I ordered what I use from O'Reilly's, I don't remember the brand but I'll check when I get home. It has aluminum in it and dries a grayish color, so it doesn't show as much, of course mine is bare aluminum.


----------



## BigTerp (Jun 25, 2014)

[url=https://www.tinboats.net/forum/viewtopic.php?p=357058#p357058 said:


> dhoganjr » Today, 3:17 pm[/url]"]
> 
> 
> [url=https://www.tinboats.net/forum/viewtopic.php?p=356999#p356999 said:
> ...



Thanks!! Let me know if you would. I'm not really concerenced about the look of it, especially being that it's on the bottom of the boat.


----------



## dhoganjr (Jun 26, 2014)

This is what I bought Evercoat Metal 2 Metal #100889 

https://www.evercoat.com/productDetail.aspx?pID=37


----------



## BigTerp (Jun 26, 2014)

[url=https://www.tinboats.net/forum/viewtopic.php?p=357124#p357124 said:


> dhoganjr » Today, 12:07 am[/url]"]This is what I bought Evercoat Metal 2 Metal #100889
> 
> https://www.evercoat.com/productDetail.aspx?pID=37



Thanks!!

How is this stuff to work with? Similar to JB Weld? Wondering if I'll be able to use it on the bottom of my hull without having to flip my boat over.

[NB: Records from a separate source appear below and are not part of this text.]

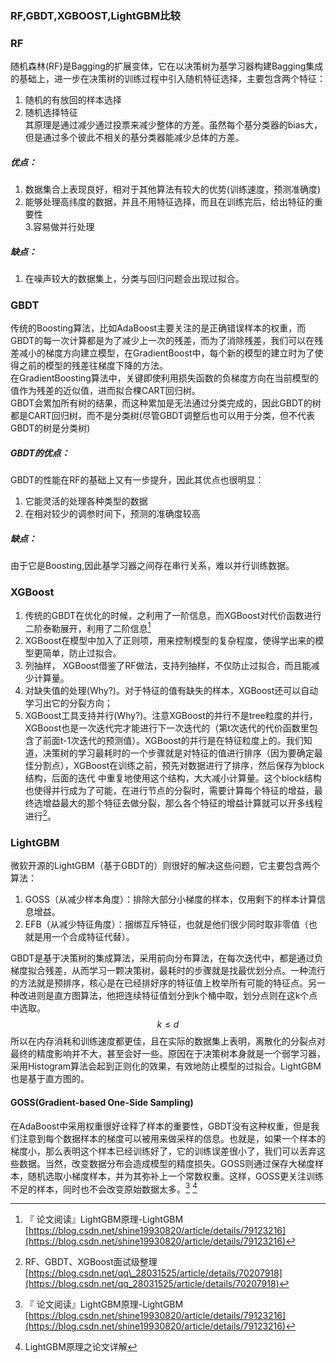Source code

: ### RF,GBDT,XGBOOST,LightGBM比较

### RF

随机森林\(RF\)是Bagging的扩展变体，它在以决策树为基学习器构建Bagging集成的基础上，进一步在决策树的训练过程中引入随机特征选择，主要包含两个特征：  
1. 随机的有放回的样本选择  
2. 随机选择特征  
其原理是通过减少通过投票来减少整体的方差。虽然每个基分类器的bias大，但是通过多个彼此不相关的基分类器能减少总体的方差。

##### 优点：

1. 数据集合上表现良好，相对于其他算法有较大的优势\(训练速度，预测准确度\)  
2. 能够处理高纬度的数据，并且不用特征选择，而且在训练完后，给出特征的重要性  
   3.容易做并行处理 

##### 缺点：

1. 在噪声较大的数据集上，分类与回归问题会出现过拟合。  

### GBDT

传统的Boosting算法，比如AdaBoost主要关注的是正确错误样本的权重，而GBDT的每一次计算都是为了减少上一次的残差，而为了消除残差，我们可以在残差减小的梯度方向建立模型，在GradientBoost中，每个新的模型的建立时为了使得之前的模型的残差往梯度下降的方法。  
在GradientBoosting算法中，关键即使利用损失函数的负梯度方向在当前模型的值作为残差的近似值，进而拟合棵CART回归树。  
GBDT会累加所有树的结果，而这种累加是无法通过分类完成的，因此GBDT的树都是CART回归树，而不是分类树\(尽管GBDT调整后也可以用于分类，但不代表GBDT的树是分类树\)

##### GBDT的优点：

GBDT的性能在RF的基础上又有一步提升，因此其优点也很明显：  
1. 它能灵活的处理各种类型的数据  
2. 在相对较少的调参时间下，预测的准确度较高

##### 缺点：

由于它是Boosting,因此基学习器之间存在串行关系，难以并行训练数据。

### XGBoost

1. 传统的GBDT在优化的时候，之利用了一阶信息，而XGBoost对代价函数进行二阶泰勒展开，利用了二阶信息[^2]  
2. XGBoost在模型中加入了正则项，用来控制模型的复杂程度，使得学出来的模型更简单，防止过拟合。  
3. 列抽样， XGBoost借鉴了RF做法，支持列抽样，不仅防止过拟合，而且能减少计算量。  
4. 对缺失值的处理\(Why?\)。对于特征的值有缺失的样本，XGBoost还可以自动学习出它的分裂方向；
5. XGBoost工具支持并行\(Why?\)。注意XGBoost的并行不是tree粒度的并行，XGBoost也是一次迭代完才能进行下一次迭代的（第t次迭代的代价函数里包含了前面t-1次迭代的预测值）。XGBoost的并行是在特征粒度上的。我们知道，决策树的学习最耗时的一个步骤就是对特征的值进行排序（因为要确定最佳分割点），XGBoost在训练之前，预先对数据进行了排序，然后保存为block结构，后面的迭代 中重复地使用这个结构，大大减小计算量。这个block结构也使得并行成为了可能，在进行节点的分裂时，需要计算每个特征的增益，最终选增益最大的那个特征去做分裂，那么各个特征的增益计算就可以开多线程进行[^1]。

### LightGBM
微软开源的LightGBM（基于GBDT的）则很好的解决这些问题，它主要包含两个算法：
1. GOSS（从减少样本角度）：排除大部分小梯度的样本，仅用剩下的样本计算信息增益。
2. EFB（从减少特征角度）：捆绑互斥特征，也就是他们很少同时取非零值（也就是用一个合成特征代替）。

GBDT是基于决策树的集成算法，采用前向分布算法，在每次迭代中，都是通过负梯度拟合残差，从而学习一颗决策树，最耗时的步骤就是找最优划分点。一种流行的方法就是预排序，核心是在已经排好序的特征值上枚举所有可能的特征点。另一种改进则是直方图算法，他把连续特征值划分到k个桶中取，划分点则在这k个点中选取。$$k \le d$$ 所以在内存消耗和训练速度都更佳，且在实际的数据集上表明，离散化的分裂点对最终的精度影响并不大，甚至会好一些。原因在于决策树本身就是一个弱学习器，采用Histogram算法会起到正则化的效果，有效地防止模型的过拟合。LightGBM也是基于直方图的。

#### GOSS\(Gradient-based One-Side Sampling\) 
在AdaBoost中采用权重很好诠释了样本的重要性，GBDT没有这种权重，但是我们注意到每个数据样本的梯度可以被用来做采样的信息。也就是，如果一个样本的梯度小，那么表明这个样本已经训练好了，它的训练误差很小了，我们可以丢弃这些数据。当然，改变数据分布会造成模型的精度损失。GOSS则通过保存大梯度样本，随机选取小梯度样本，并为其弥补上一个常数权重。这样，GOSS更关注训练不足的样本，同时也不会改变原始数据太多。[^2] [^3]


[^1]:  RF、GBDT、XGBoost面试级整理 [https://blog.csdn.net/qq\_28031525/article/details/70207918](https://blog.csdn.net/qq_28031525/article/details/70207918)   

[^2]:  『 论文阅读』LightGBM原理-LightGBM  [https://blog.csdn.net/shine19930820/article/details/79123216](https://blog.csdn.net/shine19930820/article/details/79123216)   
[^3]: LightGBM原理之论文详解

Fishing on Saturday. So we'll see how she runs. I think I was getting a bit extra splash from the foot right were that dent is when I had it out the other day. Kind of makes sense that the water would be channeled a bit more "up" towards the foot/pump in that area creating some extra splash. If I notice anything else that's going to bother me, I'll probably give that Metal 2 Metal stuff a try.


----------



## dhoganjr (Jun 26, 2014)

It works similar to bondo body filler. Rough sand, then mix and apply. It is thick and cures pretty fast. It doesn't sag, you can apply it while it is on the trailer. 

It is probably letting a little bit of water go over the lip, which then makes the bend on the pump and shoots back at the transom. 

Unfortunately that is the area that will get the most dents because it is the lowest point of the hull while you're on plane and it is the most critical area.


----------



## BigTerp (Jun 26, 2014)

Thanks!!

So you've used this Metal 2 Metal on the bottom of your hull with good results? I'll double check on Saturday, but I'm pretty sure what you described is happening with the extra splash. I'd like to use this stuff if it'll hold up. Not so much to rock strikes, but just general wear and tear.


----------



## dhoganjr (Jun 26, 2014)

I have it sitting on the shelf right now. I used the bondo aluminum metal filler before and it has been on there for 6 years. I could not find the bondo so I bought this. Its the same process so I expect it to work just as well.


----------